Dataset records
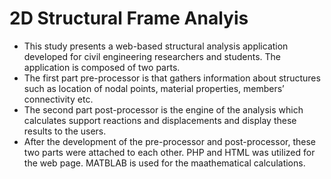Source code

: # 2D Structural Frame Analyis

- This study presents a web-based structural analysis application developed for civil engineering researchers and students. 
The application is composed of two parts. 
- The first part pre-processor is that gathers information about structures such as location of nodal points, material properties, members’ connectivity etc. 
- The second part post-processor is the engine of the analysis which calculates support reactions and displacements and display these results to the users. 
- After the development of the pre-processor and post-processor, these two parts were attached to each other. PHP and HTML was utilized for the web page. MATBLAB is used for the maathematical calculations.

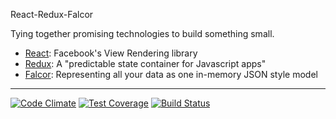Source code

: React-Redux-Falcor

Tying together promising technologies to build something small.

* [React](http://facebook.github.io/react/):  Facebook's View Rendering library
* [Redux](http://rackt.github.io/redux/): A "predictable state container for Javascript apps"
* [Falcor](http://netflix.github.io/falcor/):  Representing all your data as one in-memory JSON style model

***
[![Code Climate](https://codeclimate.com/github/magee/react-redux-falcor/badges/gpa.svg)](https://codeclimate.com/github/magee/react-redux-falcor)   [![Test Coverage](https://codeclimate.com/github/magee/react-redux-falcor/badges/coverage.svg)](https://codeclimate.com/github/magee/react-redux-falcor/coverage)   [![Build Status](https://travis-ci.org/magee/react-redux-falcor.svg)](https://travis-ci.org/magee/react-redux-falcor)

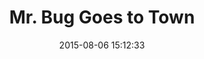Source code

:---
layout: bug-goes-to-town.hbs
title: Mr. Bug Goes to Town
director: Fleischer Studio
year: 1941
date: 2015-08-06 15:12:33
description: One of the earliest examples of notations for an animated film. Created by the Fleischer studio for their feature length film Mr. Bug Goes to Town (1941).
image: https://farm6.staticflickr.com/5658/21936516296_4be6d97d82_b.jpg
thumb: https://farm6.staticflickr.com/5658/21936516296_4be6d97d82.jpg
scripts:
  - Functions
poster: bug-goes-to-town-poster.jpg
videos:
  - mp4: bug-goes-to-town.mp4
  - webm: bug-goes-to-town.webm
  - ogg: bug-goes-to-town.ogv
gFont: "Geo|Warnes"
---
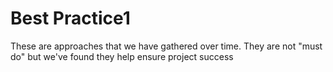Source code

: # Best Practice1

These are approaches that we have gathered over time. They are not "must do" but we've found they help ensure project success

* * *

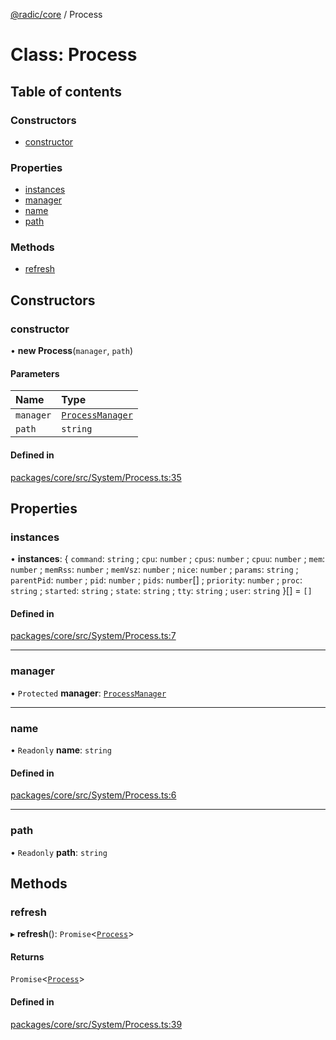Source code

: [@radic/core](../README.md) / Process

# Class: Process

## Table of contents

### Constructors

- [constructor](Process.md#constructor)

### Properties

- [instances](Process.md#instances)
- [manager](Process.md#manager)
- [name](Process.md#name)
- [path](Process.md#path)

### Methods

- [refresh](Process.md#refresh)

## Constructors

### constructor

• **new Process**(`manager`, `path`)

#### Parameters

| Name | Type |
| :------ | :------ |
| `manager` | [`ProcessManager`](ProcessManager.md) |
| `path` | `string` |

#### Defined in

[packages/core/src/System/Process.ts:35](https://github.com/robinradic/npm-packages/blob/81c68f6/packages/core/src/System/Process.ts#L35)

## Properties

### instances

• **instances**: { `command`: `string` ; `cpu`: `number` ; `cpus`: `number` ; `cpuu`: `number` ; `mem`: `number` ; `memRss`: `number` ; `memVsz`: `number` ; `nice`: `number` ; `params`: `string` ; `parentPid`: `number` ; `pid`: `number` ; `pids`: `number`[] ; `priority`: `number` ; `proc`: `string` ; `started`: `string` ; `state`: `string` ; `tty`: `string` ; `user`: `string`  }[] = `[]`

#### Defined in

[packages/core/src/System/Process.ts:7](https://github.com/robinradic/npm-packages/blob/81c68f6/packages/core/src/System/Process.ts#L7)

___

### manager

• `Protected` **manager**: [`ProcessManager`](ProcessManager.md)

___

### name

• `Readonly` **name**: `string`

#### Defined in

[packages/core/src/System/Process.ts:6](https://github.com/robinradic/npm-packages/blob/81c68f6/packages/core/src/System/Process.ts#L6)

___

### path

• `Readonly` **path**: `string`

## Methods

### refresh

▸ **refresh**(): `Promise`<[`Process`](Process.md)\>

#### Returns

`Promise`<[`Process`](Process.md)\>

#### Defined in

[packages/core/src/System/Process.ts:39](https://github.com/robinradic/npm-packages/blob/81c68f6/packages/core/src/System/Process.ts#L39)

---

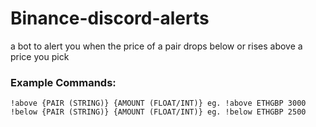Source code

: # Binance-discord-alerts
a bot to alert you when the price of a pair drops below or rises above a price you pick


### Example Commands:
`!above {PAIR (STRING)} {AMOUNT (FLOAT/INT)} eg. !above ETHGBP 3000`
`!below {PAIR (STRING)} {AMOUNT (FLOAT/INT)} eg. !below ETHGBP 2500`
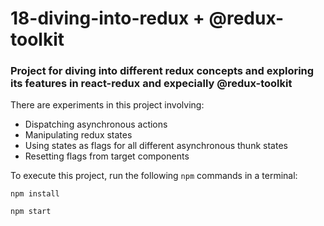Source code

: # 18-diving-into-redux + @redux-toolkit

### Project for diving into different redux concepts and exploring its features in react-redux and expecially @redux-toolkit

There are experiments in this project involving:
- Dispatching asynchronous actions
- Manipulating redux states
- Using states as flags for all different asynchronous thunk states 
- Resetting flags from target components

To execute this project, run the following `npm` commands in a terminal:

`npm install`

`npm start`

Task prompt
Copy down every line of the entries containing the word "parts".

Response below
The application is composed of two parts. 
- After the development of the pre-processor and post-processor, these two parts were attached to each other. PHP and HTML was utilized for the web page. MATBLAB is used for the maathematical calculations.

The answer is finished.